Description Of The Injury: Broken or knocked out tooth usually occur due to a fall or an impact when playing a contact sport. While teeth are exceptionally strong, they can still chip, fracture or break completely when a hard enough traumatic impact occurs. Some tooth injuries may not hurt at all, while others, especially those that expose nerves, may cause excruciating pain.
Injury Symptoms: The signs of a broken or knocked out tooth will be extremely evident. The entire, or a portion of, the tooth will be missing. It will be accompanied by bleeding and swelling and inflammation of the nearby gum.
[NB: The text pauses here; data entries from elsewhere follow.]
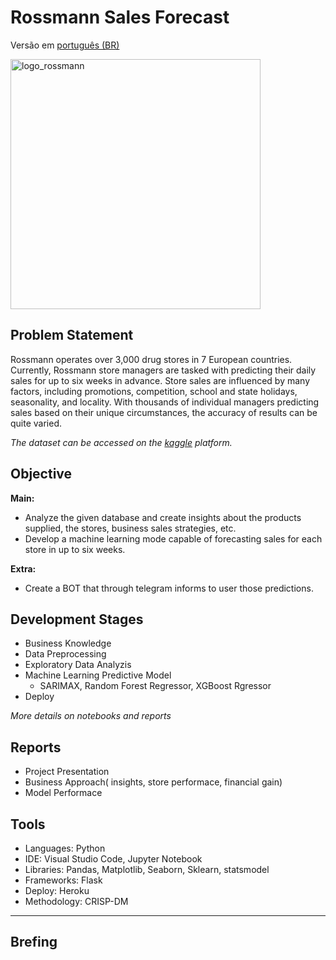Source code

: # Rossmann Sales Forecast



Versão em  [português (BR)](https://github.com/alyssonvidal/Rossmann-Sales-Forecast/blob/main/referenses/README_PT.md)


<img src="/images/logo_rossmann.jpg " alt="logo_rossmann" width="400"/>

## Problem Statement

Rossmann operates over 3,000 drug stores in 7 European countries. Currently, Rossmann store managers are tasked with predicting their daily sales for up to six weeks in advance. Store sales are influenced by many factors, including promotions, competition, school and state holidays, seasonality, and locality. With thousands of individual managers predicting sales based on their unique circumstances, the accuracy of results can be quite varied.

*The dataset can be accessed on the [kaggle](https://www.kaggle.com/competitions/rossmann-store-sales/data/) platform.*

## Objective
**Main:**
* Analyze the given database and create insights about the products supplied, the stores, business sales strategies, etc.
* Develop a machine learning mode capable of forecasting sales for each store in up to six weeks.

**Extra:**    
* Create a BOT that through telegram informs to user those predictions.

## Development Stages
* Business Knowledge
* Data Preprocessing
* Exploratory Data Analyzis
* Machine Learning Predictive Model
    - SARIMAX, Random Forest Regressor, XGBoost Rgressor
* Deploy
    
*More details on notebooks and reports* 

## Reports
* Project Presentation
* Business Approach( insights, store performace, financial gain)
* Model Performace


## Tools
* Languages: Python
* IDE: Visual Studio Code, Jupyter Notebook
* Libraries: Pandas, Matplotlib, Seaborn, Sklearn, statsmodel
* Frameworks: Flask
* Deploy: Heroku
* Methodology: CRISP-DM

*** 

## Brefing 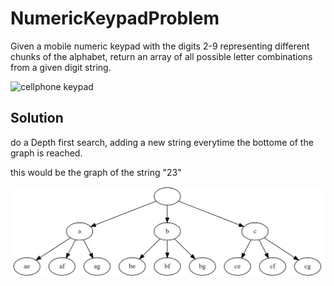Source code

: # NumericKeypadProblem

Given a mobile numeric keypad with the digits 2-9 representing different chunks of the alphabet, return an array of all possible letter combinations from a given digit string.

![cellphone keypad](http://www.yorku.ca/mack/chapter5-f2.jpg)

## Solution

do a Depth first search, adding a new string everytime the bottome of the graph is reached.

this would be the graph of the string "23"

![23graph](./23examplegraph.png)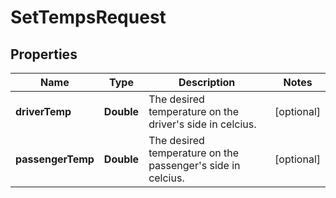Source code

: 
# SetTempsRequest

## Properties
Name | Type | Description | Notes
------------ | ------------- | ------------- | -------------
**driverTemp** | **Double** | The desired temperature on the driver&#39;s side in celcius. |  [optional]
**passengerTemp** | **Double** | The desired temperature on the passenger&#39;s side in celcius. |  [optional]




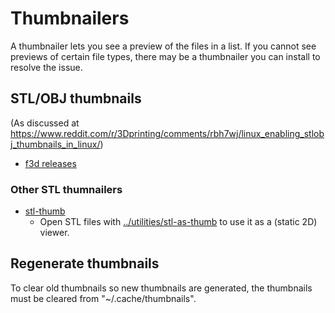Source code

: # Thumbnailers

A thumbnailer lets you see a preview of the files in a list. If you cannot see previews of certain file types, there may be a thumbnailer you can install to resolve the issue.


## STL/OBJ thumbnails
(As discussed at <https://www.reddit.com/r/3Dprinting/comments/rbh7wj/linux_enabling_stlobj_thumbnails_in_linux/>)
- [f3d releases](https://github.com/f3d-app/f3d/releases)

### Other STL thumnailers
- [stl-thumb](https://github.com/unlimitedbacon/stl-thumb/releases)
  - Open STL files with [../utilities/stl-as-thumb](../utilities/stl-as-thumb) to use it as a (static 2D) viewer.

## Regenerate thumbnails
To clear old thumbnails so new thumbnails are generated, the thumbnails must be cleared from "~/.cache/thumbnails".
At home treatment of a broken or knocked out tooth will involve basic first aid principles. The dislodged portion of the tooth should be kept in a contained with a small amount of saliva or whole milk. The tooth should only be handled by the edge that is used to chew food. Blood should be contained by applying direct pressure on the area with gauze. Later on, apply a cold compress on the affected gum area to reduce inflammation and pain. Common pain relievers will also be quite beneficial.
Professional Medical Treatments:
Professional help should be sought immediately if you suspect the injury to have exposed vulnerable nerve tissue. If there is also jaw pain or an inability to functionally use the jaw, you should contact a medical professional immediately. A dentist may be able to cement the broken tooth back together for use. Root canal treatment may be needed or a filling may have to be done by your dentist.
Physical Therapy and Exercises:
Fractured and broken teeth are due to acute impacts usually and do not require physical therapy or exercises for complete recovery. The affected area should not be used for chewing or clenching until your dentist has said so or until inflammation and pain have subsided.
Exercise Techniques to Prevent Injury:
Primary prevention of broken teeth involve maintaining an adequate amount of calcium in your daily dietary intake as well as using a mouth guard when playing contact sports.